This reproduces the world of job divided from life, of abstract labour. At
most I can hunt in the morning and criticize in the evening, but only as
long as someone is there with a stop watch to measure what I do. I
understand people who believe that 'communism has been proved to be
impractical', but this particular solution - which would itself require a
revolution to achieve, so it doesn't have the merit of being especially
practical - solves none of the current ecological problems; whether you try
to minimize or maximize labour values, ecological questions are simply an
add-on, just as they are in the capitalist economy (and visibly were in
previously existing socialism).


While communism may have been proven to be impractical, I think that
commercial industries have also come to a pretty concrete conclusion that
"Taylorism" is not sustainable over long periods of time, unless you employ
robots. Most industries have built themselves around timed production, so
they were forced to start employing machines for the areas where humans
typically would not perform like a machine.

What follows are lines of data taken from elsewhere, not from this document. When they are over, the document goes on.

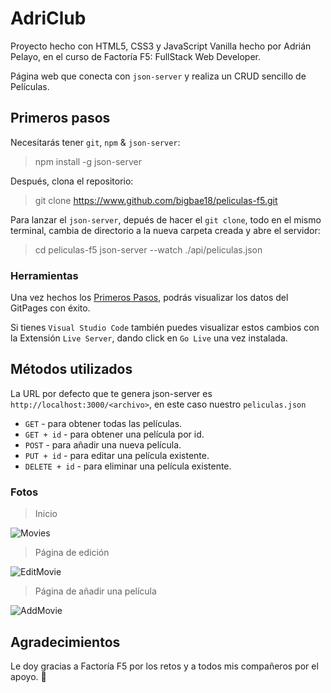 # AdriClub

Proyecto hecho con HTML5, CSS3 y JavaScript Vanilla hecho por Adrián Pelayo, en el curso de Factoría F5: FullStack Web Developer.

Página web que conecta con `json-server` y realiza un CRUD sencillo de Películas.

## Primeros pasos

Necesitarás tener `git`, `npm` & `json-server`:

> npm install -g json-server

Después, clona el repositorio:

> git clone https://www.github.com/bigbae18/peliculas-f5.git

Para lanzar el `json-server`, depués de hacer el `git clone`, todo en el mismo terminal, cambia de directorio a la nueva carpeta creada y abre el servidor:

> cd peliculas-f5
> json-server --watch ./api/peliculas.json

### Herramientas

Una vez hechos los [Primeros Pasos](#primeros-pasos), podrás visualizar los datos del GitPages con éxito.

Si tienes `Visual Studio Code` también puedes visualizar estos cambios con la Extensión `Live Server`, dando click en `Go Live` una vez instalada.

## Métodos utilizados

La URL por defecto que te genera json-server es `http://localhost:3000/<archivo>`, en este caso nuestro `peliculas.json`

- `GET` - para obtener todas las películas.
- `GET + id` - para obtener una película por id.
- `POST` - para añadir una nueva película.
- `PUT + id` - para editar una película existente.
- `DELETE + id` - para eliminar una película existente.

### Fotos

> Inicio

![Movies](http://bigbae18.github.io/readme_movies/home.png)

> Página de edición

![EditMovie](http://bigbae18.github.io/readme_movies/deletemovie.png)

> Página de añadir una película

![AddMovie](http://bigbae18.github.io/readme_movies/addmovie.png)

## Agradecimientos

Le doy gracias a Factoría F5 por los retos y a todos mis compañeros por el apoyo. 🧡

Timed production is tied to unlimited growth based economic schemes (they
are as impractical to the human race as communism, and this is coming from
one of the people who definitely believes communism is impractical).

So, where does that leave us? Also, throw into the equation that we are
deeply entrenched in systems that employ either capitalist/time-measured
schemes, or decreasingly, communist schemes....






It also doesn't help in trying to analyze free software and similar
production, or in working out how to generalize it - one thing I'm quite
sure of is that as soon as you try to measure the labour time used in
communal free software production (the Stefans' 'triply free production'),
that production stops dead.


I think you have figured out one of the secrets of "mixing business" with
open source production, which is that as a business, you have to respect the
culture and social norms of the open source community, or you will disrupt
and potentially destroy the resource you are trying to employ (no different
than regular community members, but amplified by the sheer power of many
businesses playing in this area)





Graham



The consumer would have the right to purchase consumer goods from
community shops. The units of production would not be subjects of right
like capitalist firms. They would not sell the products, just as  the
coke works in a steel mill today does not sell the coke to the blast
furnace division, it simply delivers it as part of an integrated
process.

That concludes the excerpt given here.